» **Exercise brief**: Among the records below, find the lines with the word "Keane" and copy them.

|---|

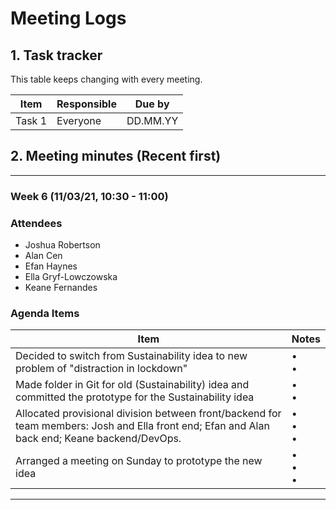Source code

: # Meeting Logs

## 1. Task tracker

This table keeps changing with every meeting.

Item  | Responsible | Due by |
----  | ----        | ---- |
Task 1| Everyone    | DD.MM.YY |

## 2. Meeting minutes (Recent first)

___

### Week 6 (11/03/21, 10:30 - 11:00)  

### Attendees
- Joshua Robertson
- Alan Cen
- Efan Haynes
- Ella Gryf-Lowczowska
- Keane Fernandes

### Agenda Items

Item | Notes
---- | ----
Decided to switch from Sustainability idea to new problem of "distraction in lockdown" | • <br>• <br> 
Made folder in Git for old (Sustainability) idea and committed the prototype for the Sustainability idea | • <br>• <br>
Allocated provisional division between front/backend for team members: Josh and Ella front end; Efan and Alan back end; Keane backend/DevOps. | • <br>• <br>•
Arranged a meeting on Sunday to prototype the new idea | • <br>• <br>•

___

|---|

» **Result of the exercise**:
- Keane Fernandes
Allocated provisional division between front/backend for team members: Josh and Ella front end; Efan and Alan back end; Keane backend/DevOps. | • <br>• <br>•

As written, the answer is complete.